The company also said that it gets 8% of total TV time in the U.S. and the U.K., two of its most established markets. If it were to convert that share into a share of the advertising market, it would give the company more than $10 billion in high-margin revenue.

Of course, Netflix isn't going to immediately sign up 200 million ad-based subscribers, and the company needs to be careful that the ad tier attracts the right kind of subscribers rather than cannibalizing premium accounts, but the opportunity for ad monetization is clearly there.

Additionally, by offering a product at a lower price point, Netflix now has a subscription that can directly compete with lower-priced options like Disney+, Hulu's ad tier, Apple TV+, and Paramount+.

Why advertising could be a juggernaut

Netflix said that the advertisers' reaction to its new offering has been "extremely positive," and it's easy to see why. Netflix offers advertisers something they can't get anywhere else, a massive audience of more than 200 million households around the world with one platform. It gives advertisers the kind of targeting that you can't get with linear TV, and Netflix will be video-based and mostly on a large screen, which advertisers prefer.

There are also two major secular trends that favor Netflix's advertising business. First, growth in social media advertising has gotten crushed by Apple's new restrictions on ad targeting, cutting off a valuable opportunity for advertisers and sending them to look for alternatives.

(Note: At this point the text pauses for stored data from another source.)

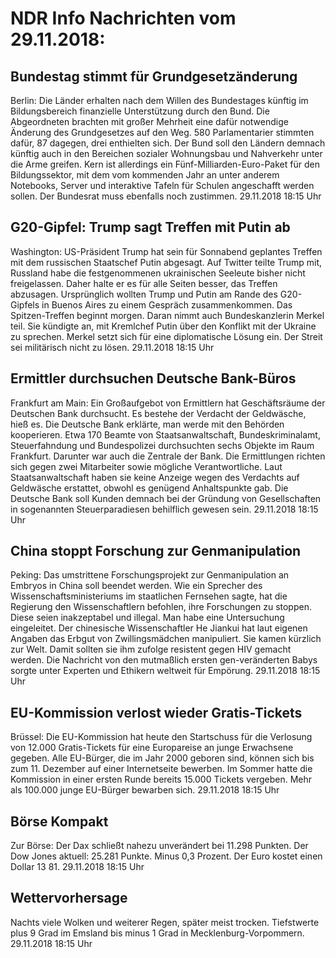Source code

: # NDR Info Nachrichten vom 29.11.2018:


## Bundestag stimmt für Grundgesetzänderung
Berlin: Die Länder erhalten nach dem Willen des Bundestages künftig im Bildungsbereich finanzielle Unterstützung durch den Bund. Die Abgeordneten brachten mit großer Mehrheit eine dafür notwendige Änderung des Grundgesetzes auf den Weg. 580 Parlamentarier stimmten dafür, 87 dagegen, drei enthielten sich. Der Bund soll den Ländern demnach künftig auch in den Bereichen sozialer Wohnungsbau und Nahverkehr unter die Arme greifen. Kern ist allerdings ein Fünf-Milliarden-Euro-Paket für den Bildungssektor, mit dem vom kommenden Jahr an unter anderem Notebooks, Server und interaktive Tafeln für Schulen angeschafft werden sollen. Der Bundesrat muss ebenfalls noch zustimmen. 29.11.2018 18:15 Uhr 

## G20-Gipfel: Trump sagt Treffen mit Putin ab
Washington: US-Präsident Trump hat sein für Sonnabend geplantes Treffen mit dem russischen Staatschef Putin abgesagt. Auf Twitter teilte Trump mit, Russland habe die festgenommenen ukrainischen Seeleute bisher nicht freigelassen. Daher halte er es für alle Seiten besser, das Treffen abzusagen. Ursprünglich wollten Trump und Putin am Rande des G20-Gipfels in Buenos Aires zu einem Gespräch zusammenkommen. Das Spitzen-Treffen beginnt morgen. Daran nimmt auch Bundeskanzlerin Merkel teil. Sie kündigte an, mit Kremlchef Putin über den Konflikt mit der Ukraine zu sprechen. Merkel setzt sich für eine diplomatische Lösung ein. Der Streit sei militärisch nicht zu lösen. 29.11.2018 18:15 Uhr 

## Ermittler durchsuchen Deutsche Bank-Büros
Frankfurt am Main: Ein Großaufgebot von Ermittlern hat Geschäftsräume der Deutschen Bank durchsucht. Es bestehe der Verdacht der Geldwäsche, hieß es. Die Deutsche Bank erklärte, man werde mit den Behörden kooperieren. Etwa 170 Beamte von Staatsanwaltschaft, Bundeskriminalamt, Steuerfahndung und Bundespolizei durchsuchten sechs Objekte im Raum Frankfurt. Darunter war auch die Zentrale der Bank. Die Ermittlungen richten sich gegen zwei Mitarbeiter sowie mögliche Verantwortliche. Laut Staatsanwaltschaft haben sie keine Anzeige wegen des Verdachts auf Geldwäsche erstattet, obwohl es genügend Anhaltspunkte gab. Die Deutsche Bank soll Kunden demnach bei der Gründung von Gesellschaften in sogenannten Steuerparadiesen behilflich gewesen sein. 29.11.2018 18:15 Uhr 

## China stoppt Forschung zur Genmanipulation
Peking:      Das umstrittene Forschungsprojekt zur Genmanipulation an Embryos in China soll beendet werden. Wie ein Sprecher des Wissenschaftsministeriums im staatlichen Fernsehen sagte, hat die Regierung den Wissenschaftlern befohlen, ihre Forschungen zu stoppen. Diese seien inakzeptabel und illegal. Man habe eine Untersuchung eingeleitet. Der chinesische Wissenschaftler He Jiankui hat laut eigenen Angaben das Erbgut von Zwillingsmädchen manipuliert. Sie kamen kürzlich zur Welt. Damit sollten sie ihm zufolge resistent gegen HIV gemacht werden. Die Nachricht von den mutmaßlich ersten gen-veränderten Babys sorgte unter Experten und Ethikern weltweit für Empörung. 29.11.2018 18:15 Uhr 

## EU-Kommission verlost wieder Gratis-Tickets
Brüssel: Die EU-Kommission hat heute den Startschuss für die Verlosung von 12.000 Gratis-Tickets für eine Europareise an junge Erwachsene gegeben. Alle EU-Bürger, die im Jahr 2000 geboren sind, können sich bis zum 11. Dezember auf einer Internetseite bewerben. Im Sommer hatte die Kommission in einer ersten Runde bereits 15.000 Tickets vergeben. Mehr als 100.000 junge EU-Bürger bewarben sich. 29.11.2018 18:15 Uhr 

## Börse Kompakt
Zur Börse: Der Dax schließt nahezu unverändert bei 11.298 Punkten. Der Dow Jones aktuell: 25.281 Punkte. Minus 0,3 Prozent. Der Euro kostet einen Dollar 13 81. 29.11.2018 18:15 Uhr 

## Wettervorhersage
Nachts viele Wolken und weiterer Regen, später meist trocken. Tiefstwerte plus 9 Grad im Emsland bis minus 1 Grad in Mecklenburg-Vorpommern. 29.11.2018 18:15 Uhr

Second, the linear TV ad ecosystem is collapsing as audiences are drawn to streaming. As co-CEO Reed Hastings noted on the earnings call, the more valuable 18 to 49 demographic has been even faster to migrate over to streaming services, meaning Netflix has just the kind of audience that TV advertisers want.

It's unclear how much ads on Netflix will cost advertisers, but they're likely to come at a premium. Variety had reported that the company was planning to start negotiations from $65 per thousand impressions (CPM), which is considered fairly high for the industry. Currently, viewers are watching billions of hours of content per week on Netflix. Even if the company had just 100 million hours of ad-based viewing a week and it charged $65 per CPM for 30-second ads, it would bring in $65 million in ad revenue per week, or more than $3 billion a year.

How fast Netflix can monetize the opportunity will depend on how fast subscribers sign up for the ad tier, but the ads business has a lot of potential to reignite growth for a stock that Wall Street seems to have bailed on.

While subscriber growth may not return to its previous heights, it's a mistake to think the growth story is over for Netflix as a business.